Referring to fig. 12, the second barrier layer 160 and the dielectric layer 150 of the photosensitive region 112 are etched until the surface of the first barrier layer 140 is exposed, and the first barrier layer 140 serves as an etch stop layer, so that there is no need to worry about damage to the surface of the underlying multi-layer metal layer 120 during the etching process, and the uniformity of the etching process can be improved by the barrier of the first barrier layer 140.

By controlling the thickness of the first barrier layer 140 to be 10-50nm and the thickness of the buffer layer (if any) to be 10-50nm, the distance H1 ' between the surface of the first barrier layer 140 and the surface of the top metal layer 30 in the present invention is much smaller than the distance H1 between the surface of the dielectric layer 40 and the surface of the top metal layer 30 in the prior art, so that a relatively short optical path H3 ' of the photosensitive region can be obtained while a relatively low height difference H2 ' between the surface of the photosensitive region and the surface of the non-photosensitive region is ensured, thereby reducing the loss of light, improving the light sensitivity, and improving the performance of the image sensor.

In addition, the method for forming the front-illuminated CMOS image sensor of the present invention further includes forming a color filter layer and a microlens layer on the first barrier layer 140 of the photosensitive region 112 after the step of etching the second barrier layer 160 and the dielectric layer 150 of the photosensitive region 112, thereby forming a complete image sensor structure.

The forming method of the front-illuminated CMOS image sensor can improve the uniformity of grinding and etching processes by the blocking of the first blocking layer, can obtain relatively short optical path of a photosensitive area while ensuring relatively low height difference between the surface of the photosensitive area and the surface of a non-photosensitive area, and improves the performance of the image sensor.

It will be evident to those skilled in the art that the invention is not limited to the details of the foregoing illustrative embodiments, and that the present invention may be embodied in other specific forms without departing from the spirit or essential attributes thereof.

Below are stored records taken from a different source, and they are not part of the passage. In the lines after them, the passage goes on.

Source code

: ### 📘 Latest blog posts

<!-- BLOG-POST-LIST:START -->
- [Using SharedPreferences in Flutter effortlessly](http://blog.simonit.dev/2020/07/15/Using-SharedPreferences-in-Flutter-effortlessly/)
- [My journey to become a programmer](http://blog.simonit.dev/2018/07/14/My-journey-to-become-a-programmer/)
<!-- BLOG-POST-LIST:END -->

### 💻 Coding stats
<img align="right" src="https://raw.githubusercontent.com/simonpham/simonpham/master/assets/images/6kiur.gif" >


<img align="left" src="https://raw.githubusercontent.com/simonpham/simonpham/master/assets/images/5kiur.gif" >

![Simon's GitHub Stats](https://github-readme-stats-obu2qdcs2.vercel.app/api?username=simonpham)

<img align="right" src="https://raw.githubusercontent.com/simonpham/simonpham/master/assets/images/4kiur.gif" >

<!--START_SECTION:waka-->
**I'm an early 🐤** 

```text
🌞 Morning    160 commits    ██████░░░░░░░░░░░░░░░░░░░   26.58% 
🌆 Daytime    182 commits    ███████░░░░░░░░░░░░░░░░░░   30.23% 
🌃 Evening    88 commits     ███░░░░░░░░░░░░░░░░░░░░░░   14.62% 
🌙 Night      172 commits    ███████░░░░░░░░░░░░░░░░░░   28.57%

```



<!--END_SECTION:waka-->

The present embodiments are, therefore, to be considered in all respects as illustrative and not restrictive. Furthermore, it will be obvious that the word "comprising" does not exclude other elements or steps, and the word "a" or "an" does not exclude a plurality. Several elements recited in the apparatus claims may also be implemented by one element. The terms first, second, etc. are used to denote names, but not any particular order.